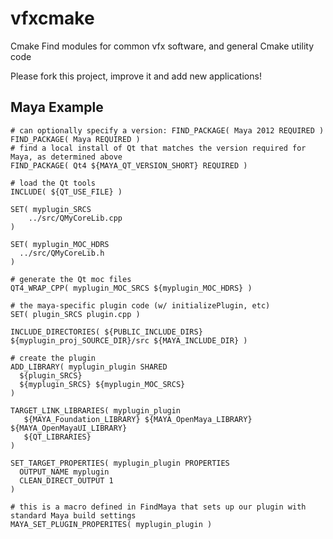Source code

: vfxcmake
========

Cmake Find modules for common vfx software, and general Cmake utility code

Please fork this project, improve it and add new applications!


Maya Example
------------

    # can optionally specify a version: FIND_PACKAGE( Maya 2012 REQUIRED )
    FIND_PACKAGE( Maya REQUIRED )
    # find a local install of Qt that matches the version required for Maya, as determined above
    FIND_PACKAGE( Qt4 ${MAYA_QT_VERSION_SHORT} REQUIRED )
    
    # load the Qt tools
    INCLUDE( ${QT_USE_FILE} )
    
    SET( myplugin_SRCS
        ../src/QMyCoreLib.cpp
    )
    
    SET( myplugin_MOC_HDRS
      ../src/QMyCoreLib.h
    )
    
    # generate the Qt moc files
    QT4_WRAP_CPP( myplugin_MOC_SRCS ${myplugin_MOC_HDRS} )
    
    # the maya-specific plugin code (w/ initializePlugin, etc)
    SET( plugin_SRCS plugin.cpp )
    
    INCLUDE_DIRECTORIES( ${PUBLIC_INCLUDE_DIRS} ${myplugin_proj_SOURCE_DIR}/src ${MAYA_INCLUDE_DIR} )
    
    # create the plugin
    ADD_LIBRARY( myplugin_plugin SHARED
      ${plugin_SRCS}
      ${myplugin_SRCS} ${myplugin_MOC_SRCS}
    )
    
    TARGET_LINK_LIBRARIES( myplugin_plugin
       ${MAYA_Foundation_LIBRARY} ${MAYA_OpenMaya_LIBRARY} ${MAYA_OpenMayaUI_LIBRARY}
       ${QT_LIBRARIES}
    )
    
    SET_TARGET_PROPERTIES( myplugin_plugin PROPERTIES 
      OUTPUT_NAME myplugin
      CLEAN_DIRECT_OUTPUT 1
    )
    
    # this is a macro defined in FindMaya that sets up our plugin with standard Maya build settings
    MAYA_SET_PLUGIN_PROPERITES( myplugin_plugin )
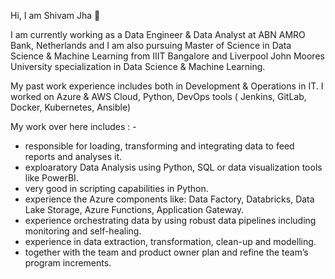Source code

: Hi, I am Shivam Jha 👋 

I am currently working as a Data Engineer & Data Analyst at ABN AMRO Bank, Netherlands  and I am also pursuing Master of Science in Data Science & Machine Learning from IIIT Bangalore and Liverpool John Moores University specialization in Data Science & Machine Learning.

My past work experience includes both in Development & Operations in IT. I worked on Azure & AWS Cloud, Python, DevOps tools ( Jenkins, GitLab, Docker, Kubernetes, Ansible)

My work over here includes : -

- responsible for loading, transforming and integrating data to feed reports and analyses it.
- exploaratory Data Analysis using Python, SQL or data visualization tools like PowerBI.
- very good in scripting capabilities in Python.
- experience the Azure components like: Data Factory, Databricks, Data Lake Storage, Azure Functions, Application Gateway.
- experience orchestrating data by using robust data pipelines including monitoring and self-healing.
- experience in data extraction, transformation, clean-up and modelling.
- together with the team and product owner plan and refine the team’s program increments.



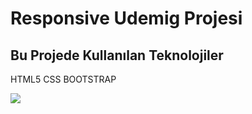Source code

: <h1>Responsive Udemig Projesi</h1>
<h2>Bu Projede Kullanılan Teknolojiler</h2>
<p>HTML5 CSS BOOTSTRAP</P>
<img src="images/Rudemig.gif">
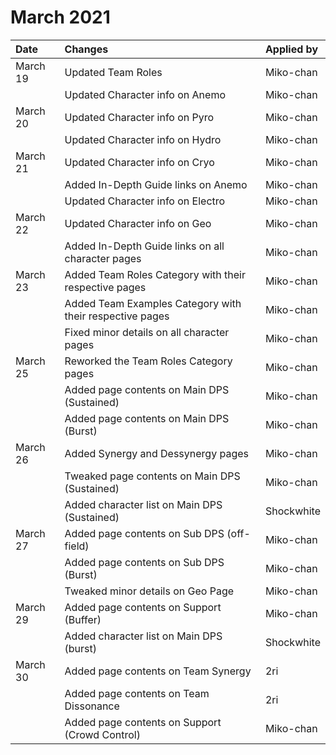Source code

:# March 2021

| Date | Changes | Applied by |
| :--- | :--- | :--- |
| March 19 | Updated Team Roles | Miko-chan |
|  | Updated Character info on Anemo | Miko-chan |
| March 20 | Updated Character info on Pyro | Miko-chan |
|  | Updated Character info on Hydro | Miko-chan |
| March 21 | Updated Character info on Cryo | Miko-chan |
|  | Added In-Depth Guide links on Anemo | Miko-chan |
|  | Updated Character info on Electro | Miko-chan |
| March 22 | Updated Character info on Geo | Miko-chan |
|  | Added In-Depth Guide links on all character pages | Miko-chan |
| March 23 | Added Team Roles Category with their respective pages | Miko-chan |
|  | Added Team Examples Category with their respective pages | Miko-chan |
|  | Fixed minor details on all character pages | Miko-chan |
| March 25 | Reworked the Team Roles Category pages | Miko-chan |
|  | Added page contents on Main DPS \(Sustained\) | Miko-chan |
|  | Added page contents on Main DPS \(Burst\) | Miko-chan |
| March 26 | Added Synergy and Dessynergy pages | Miko-chan |
|  | Tweaked page contents on Main DPS \(Sustained\) | Miko-chan |
|  | Added character list on Main DPS \(Sustained\) | Shockwhite |
| March 27 | Added page contents on Sub DPS \(off-field\) | Miko-chan |
|  | Added page contents on Sub DPS \(Burst\) | Miko-chan |
|  | Tweaked minor details on Geo Page | Miko-chan |
| March 29 | Added page contents on Support \(Buffer\) | Miko-chan |
|  | Added character list on Main DPS \(burst\) | Shockwhite |
| March 30 | Added page contents on Team Synergy | 2ri |
|  | Added page contents on Team Dissonance | 2ri |
|  | Added page contents on Support \(Crowd Control\) | Miko-chan |

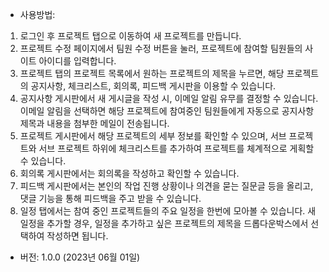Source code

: 
- 사용방법: 
1. 로그인 후 프로젝트 탭으로 이동하여 새 프로젝트를 만듭니다.
2. 프로젝트 수정 페이지에서 팀원 수정 버튼을 눌러, 프로젝트에 참여할 팀원들의 사이트 아이디를 입력합니다.
3. 프로젝트 탭의 프로젝트 목록에서 원하는 프로젝트의 제목을 누르면, 해당 프로젝트의 공지사항, 체크리스트, 회의록, 피드백 게시판을 이용할 수 있습니다.
4. 공지사항 게시판에서 새 게시글을 작성 시, 이메일 알림 유무를 결정할 수 있습니다. 이메일 알림을 선택하면 해당 프로젝트에 참여중인 팀원들에게 자동으로 공지사항 제목과 내용을 첨부한 메일이 전송됩니다.
5. 프로젝트 게시판에서 해당 프로젝트의 세부 정보를 확인할 수 있으며, 서브 프로젝트와 서브 프로젝트 하위에 체크리스트를 추가하여 프로젝트를 체계적으로 게획할 수 있습니다.
6. 회의록 게시판에서는 회의록을 작성하고 확인할 수 있습니다.
7. 피드백 게시판에서는 본인의 작업 진행 상황이나 의견을 묻는 질문글 등을 올리고, 댓글 기능을 통해 피드백을 주고 받을 수 있습니다.
8. 일정 탭에서는 참여 중인 프로젝트들의 주요 일정을 한번에 모아볼 수 있습니다. 새 일정을 추가할 경우, 일정을 추가하고 싶은 프로젝트의 제목을 드롭다운박스에서 선택하여 작성하면 됩니다.



- 버전: 1.0.0 (2023년 06월 01일)
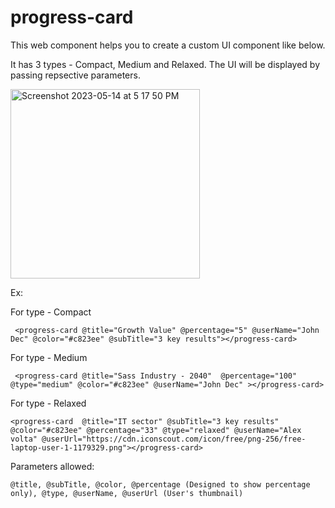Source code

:# progress-card

 This web component helps you to create a custom UI component like below.

  It has 3 types - Compact, Medium and Relaxed. The UI will be displayed by passing repsective parameters.

<img width="303" alt="Screenshot 2023-05-14 at 5 17 50 PM" src="https://github.com/reachoutanandgopinath/ember-progress-card/assets/122727376/a8fc85e0-60a3-4866-8934-d1c4efbad365">


Ex:

   For type - Compact 

     <progress-card @title="Growth Value" @percentage="5" @userName="John Dec" @color="#c823ee" @subTitle="3 key results"></progress-card>

   For type - Medium
   
     <progress-card @title="Sass Industry - 2040"  @percentage="100" @type="medium" @color="#c823ee" @userName="John Dec" ></progress-card>

   For type - Relaxed
   
    <progress-card  @title="IT sector" @subTitle="3 key results" @color="#c823ee" @percentage="33" @type="relaxed" @userName="Alex volta" @userUrl="https://cdn.iconscout.com/icon/free/png-256/free-laptop-user-1-1179329.png"></progress-card>


Parameters allowed:

    @title, @subTitle, @color, @percentage (Designed to show percentage only), @type, @userName, @userUrl (User's thumbnail)
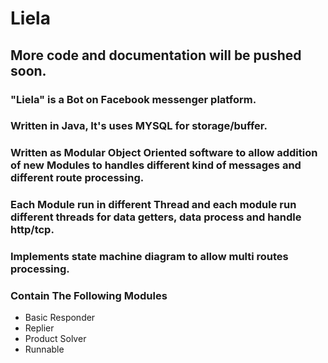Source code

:# Liela


##	More code and documentation will be pushed soon.


### "Liela" is a Bot on Facebook messenger platform.

### Written in Java, It's uses MYSQL for storage/buffer.

### Written as Modular Object Oriented software to allow addition of new Modules to handles different kind of messages and different route processing.

### Each Module run in different Thread and each module run different threads for data getters, data process and handle http/tcp.

### Implements state machine diagram to allow multi routes processing.


### Contain The Following Modules

* Basic Responder
* Replier
* Product Solver
* Runnable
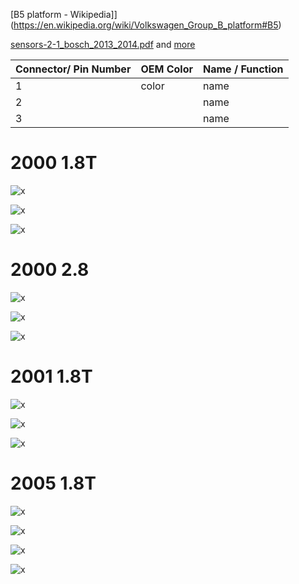 [B5 platform - Wikipedia]](<https://en.wikipedia.org/wiki/Volkswagen_Group_B_platform#B5>)

[sensors-2-1_bosch_2013_2014.pdf](OEM-Docs/Bosch/sensors-2-1_bosch_2013_2014.pdf) and [more](https://github.com/rusefi/rusefi_documentation/tree/master/OEM-Docs/Bosch)

| Connector/ Pin Number | OEM Color | Name / Function |
| --------------------- |------- |---------------- |
| 1 | color     | name                          |
| 2 |           | name                          |
| 3 |           | name                          |

# 2000 1.8T

![x](OEM-Docs/VAG/2000_a4_1.8t_1.png)

![x](OEM-Docs/VAG/2000_a4_1.8t_2.png)

![x](OEM-Docs/VAG/2000_a4_1.8t_3.png)

# 2000 2.8

![x](OEM-Docs/VAG/2000_a4_2.8_1.png)

![x](OEM-Docs/VAG/2000_a4_2.8_2.png)

![x](OEM-Docs/VAG/2000_a4_2.8_3.png)

# 2001 1.8T

![x](OEM-Docs/VAG/2001_a4_1.8t_1.png)

![x](OEM-Docs/VAG/2001_a4_1.8t_2.png)

![x](OEM-Docs/VAG/2001_a4_1.8t_3.png)

# 2005 1.8T

![x](OEM-Docs/VAG/2005_a4_1.8t_1.png)

![x](OEM-Docs/VAG/2005_a4_1.8t_2.png)

![x](OEM-Docs/VAG/2005_a4_1.8t_3.png)

![x](OEM-Docs/VAG/2005_a4_1.8t_4.png)
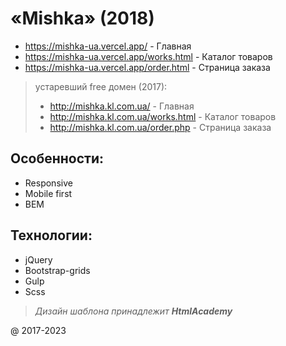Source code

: # «Mishka» (2018)

 * https://mishka-ua.vercel.app/ - Главная
 * https://mishka-ua.vercel.app/works.html - Каталог товаров
 * https://mishka-ua.vercel.app/order.html - Страница заказа

 > устаревший free домен (2017): 
 >* http://mishka.kl.com.ua/ - Главная
 >* http://mishka.kl.com.ua/works.html - Каталог товаров
 >* http://mishka.kl.com.ua/order.php - Страница заказа

## Особенности:
 * Responsive
 * Mobile first
 * BEM
 
## Технологии:
 * jQuery
 * Bootstrap-grids
 * Gulp
 * Scss

> *Дизайн шаблона принадлежит ***HtmlAcademy****

@ 2017-2023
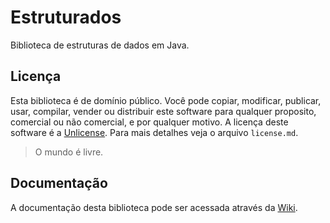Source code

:Estruturados
============
Biblioteca de estruturas de dados em Java.

## Licença
Esta biblioteca é de domínio público. Você pode copiar, modificar, publicar, usar, compilar, vender ou distribuir este software para qualquer proposito, comercial ou não comercial, e por qualquer motivo. A licença deste software é a [Unlicense](http://unlicense.org/). Para mais detalhes veja o arquivo `license.md`.
> O mundo é livre.

## Documentação
A documentação desta biblioteca pode ser acessada através da [Wiki](https://github.com/lucasPereira/lindaJs/wiki).

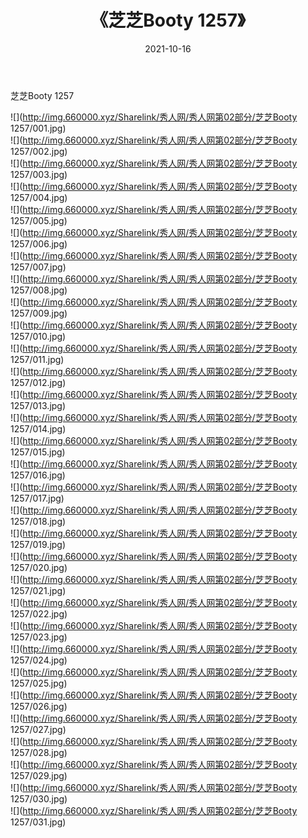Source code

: ﻿---
layout: post
title:  《芝芝Booty 1257》
date:   2021-10-16
img: http://img.660000.xyz/Sharelink/秀人网/秀人网第02部分/芝芝Booty 1257/000.jpg
categories: [美女, 清纯, 唯美]
---

芝芝Booty 1257

  ![](http://img.660000.xyz/Sharelink/秀人网/秀人网第02部分/芝芝Booty 1257/001.jpg) <br> ![](http://img.660000.xyz/Sharelink/秀人网/秀人网第02部分/芝芝Booty 1257/002.jpg) <br> ![](http://img.660000.xyz/Sharelink/秀人网/秀人网第02部分/芝芝Booty 1257/003.jpg) <br> ![](http://img.660000.xyz/Sharelink/秀人网/秀人网第02部分/芝芝Booty 1257/004.jpg) <br> ![](http://img.660000.xyz/Sharelink/秀人网/秀人网第02部分/芝芝Booty 1257/005.jpg) <br> ![](http://img.660000.xyz/Sharelink/秀人网/秀人网第02部分/芝芝Booty 1257/006.jpg) <br> ![](http://img.660000.xyz/Sharelink/秀人网/秀人网第02部分/芝芝Booty 1257/007.jpg) <br> ![](http://img.660000.xyz/Sharelink/秀人网/秀人网第02部分/芝芝Booty 1257/008.jpg) <br> ![](http://img.660000.xyz/Sharelink/秀人网/秀人网第02部分/芝芝Booty 1257/009.jpg) <br> ![](http://img.660000.xyz/Sharelink/秀人网/秀人网第02部分/芝芝Booty 1257/010.jpg) <br> ![](http://img.660000.xyz/Sharelink/秀人网/秀人网第02部分/芝芝Booty 1257/011.jpg) <br> ![](http://img.660000.xyz/Sharelink/秀人网/秀人网第02部分/芝芝Booty 1257/012.jpg) <br> ![](http://img.660000.xyz/Sharelink/秀人网/秀人网第02部分/芝芝Booty 1257/013.jpg) <br> ![](http://img.660000.xyz/Sharelink/秀人网/秀人网第02部分/芝芝Booty 1257/014.jpg) <br> ![](http://img.660000.xyz/Sharelink/秀人网/秀人网第02部分/芝芝Booty 1257/015.jpg) <br> ![](http://img.660000.xyz/Sharelink/秀人网/秀人网第02部分/芝芝Booty 1257/016.jpg) <br> ![](http://img.660000.xyz/Sharelink/秀人网/秀人网第02部分/芝芝Booty 1257/017.jpg) <br> ![](http://img.660000.xyz/Sharelink/秀人网/秀人网第02部分/芝芝Booty 1257/018.jpg) <br> ![](http://img.660000.xyz/Sharelink/秀人网/秀人网第02部分/芝芝Booty 1257/019.jpg) <br> ![](http://img.660000.xyz/Sharelink/秀人网/秀人网第02部分/芝芝Booty 1257/020.jpg) <br> ![](http://img.660000.xyz/Sharelink/秀人网/秀人网第02部分/芝芝Booty 1257/021.jpg) <br> ![](http://img.660000.xyz/Sharelink/秀人网/秀人网第02部分/芝芝Booty 1257/022.jpg) <br> ![](http://img.660000.xyz/Sharelink/秀人网/秀人网第02部分/芝芝Booty 1257/023.jpg) <br> ![](http://img.660000.xyz/Sharelink/秀人网/秀人网第02部分/芝芝Booty 1257/024.jpg) <br> ![](http://img.660000.xyz/Sharelink/秀人网/秀人网第02部分/芝芝Booty 1257/025.jpg) <br> ![](http://img.660000.xyz/Sharelink/秀人网/秀人网第02部分/芝芝Booty 1257/026.jpg) <br> ![](http://img.660000.xyz/Sharelink/秀人网/秀人网第02部分/芝芝Booty 1257/027.jpg) <br> ![](http://img.660000.xyz/Sharelink/秀人网/秀人网第02部分/芝芝Booty 1257/028.jpg) <br> ![](http://img.660000.xyz/Sharelink/秀人网/秀人网第02部分/芝芝Booty 1257/029.jpg) <br> ![](http://img.660000.xyz/Sharelink/秀人网/秀人网第02部分/芝芝Booty 1257/030.jpg) <br> ![](http://img.660000.xyz/Sharelink/秀人网/秀人网第02部分/芝芝Booty 1257/031.jpg) <br>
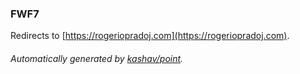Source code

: ### FWF7

Redirects to [https://rogeriopradoj.com](https://rogeriopradoj.com).

###### Automatically generated by [kashav/point](https://github.com/kashav/point).

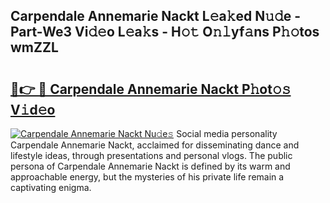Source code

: ## Carpendale Annemarie Nackt L𝚎a𝚔ed N𝚞𝚍e - Part-We3 Vi𝚍𝚎o L𝚎a𝚔s - H𝚘𝚝 O𝚗𝚕yf𝚊ns P𝚑𝚘tos wmZZL

# <h2><a href="http://kf6xibw.oniu.top/?m=Carpendale+Annemarie+Nackt">🔗👉 🔴 Carpendale Annemarie Nackt P𝚑ot𝚘𝚜 V𝚒d𝚎o</a></h2>

[![Carpendale Annemarie Nackt Nu𝚍e𝚜](https://i.imgur.com/0qMVB7G.gif)](http://kf6xibw.oniu.top/?m=Carpendale+Annemarie+Nackt)
Social media personality Carpendale Annemarie Nackt, acclaimed for disseminating dance and lifestyle ideas, through presentations and personal vlogs. The public persona of Carpendale Annemarie Nackt is defined by its warm and approachable energy, but the mysteries of his private life remain a captivating enigma.  

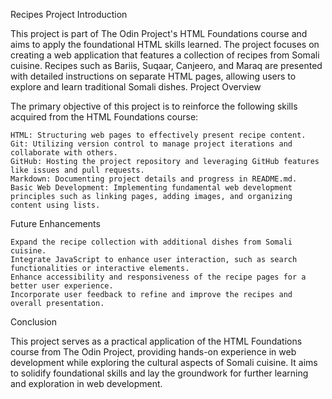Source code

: Recipes Project
Introduction

This project is part of The Odin Project's HTML Foundations course and aims to apply the foundational HTML skills learned. The project focuses on creating a web application that features a collection of recipes from Somali cuisine. Recipes such as Bariis, Suqaar, Canjeero, and Maraq are presented with detailed instructions on separate HTML pages, allowing users to explore and learn traditional Somali dishes.
Project Overview

The primary objective of this project is to reinforce the following skills acquired from the HTML Foundations course:

    HTML: Structuring web pages to effectively present recipe content.
    Git: Utilizing version control to manage project iterations and collaborate with others.
    GitHub: Hosting the project repository and leveraging GitHub features like issues and pull requests.
    Markdown: Documenting project details and progress in README.md.
    Basic Web Development: Implementing fundamental web development principles such as linking pages, adding images, and organizing content using lists.

Future Enhancements

    Expand the recipe collection with additional dishes from Somali cuisine.
    Integrate JavaScript to enhance user interaction, such as search functionalities or interactive elements.
    Enhance accessibility and responsiveness of the recipe pages for a better user experience.
    Incorporate user feedback to refine and improve the recipes and overall presentation.

Conclusion

This project serves as a practical application of the HTML Foundations course from The Odin Project, providing hands-on experience in web development while exploring the cultural aspects of Somali cuisine. It aims to solidify foundational skills and lay the groundwork for further learning and exploration in web development.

━━━━

[EXERCISE OBJECTIVE]
Pictures stay out; output the lines from the top of the listing above through the line containing "Shivam Jha 👋", exactly as they stand.

[OUTPUT OF THE TASK]
Source code

: vfxcmake
========

Cmake Find modules for common vfx software, and general Cmake utility code

Please fork this project, improve it and add new applications!


Maya Example
------------

    # can optionally specify a version: FIND_PACKAGE( Maya 2012 REQUIRED )
    FIND_PACKAGE( Maya REQUIRED )
    # find a local install of Qt that matches the version required for Maya, as determined above
    FIND_PACKAGE( Qt4 ${MAYA_QT_VERSION_SHORT} REQUIRED )
    
    # load the Qt tools
    INCLUDE( ${QT_USE_FILE} )
    
    SET( myplugin_SRCS
        ../src/QMyCoreLib.cpp
    )
    
    SET( myplugin_MOC_HDRS
      ../src/QMyCoreLib.h
    )
    
    # generate the Qt moc files
    QT4_WRAP_CPP( myplugin_MOC_SRCS ${myplugin_MOC_HDRS} )
    
    # the maya-specific plugin code (w/ initializePlugin, etc)
    SET( plugin_SRCS plugin.cpp )
    
    INCLUDE_DIRECTORIES( ${PUBLIC_INCLUDE_DIRS} ${myplugin_proj_SOURCE_DIR}/src ${MAYA_INCLUDE_DIR} )
    
    # create the plugin
    ADD_LIBRARY( myplugin_plugin SHARED
      ${plugin_SRCS}
      ${myplugin_SRCS} ${myplugin_MOC_SRCS}
    )
    
    TARGET_LINK_LIBRARIES( myplugin_plugin
       ${MAYA_Foundation_LIBRARY} ${MAYA_OpenMaya_LIBRARY} ${MAYA_OpenMayaUI_LIBRARY}
       ${QT_LIBRARIES}
    )
    
    SET_TARGET_PROPERTIES( myplugin_plugin PROPERTIES 
      OUTPUT_NAME myplugin
      CLEAN_DIRECT_OUTPUT 1
    )
    
    # this is a macro defined in FindMaya that sets up our plugin with standard Maya build settings
    MAYA_SET_PLUGIN_PROPERITES( myplugin_plugin )
Source code

: Hi, I am Shivam Jha 👋 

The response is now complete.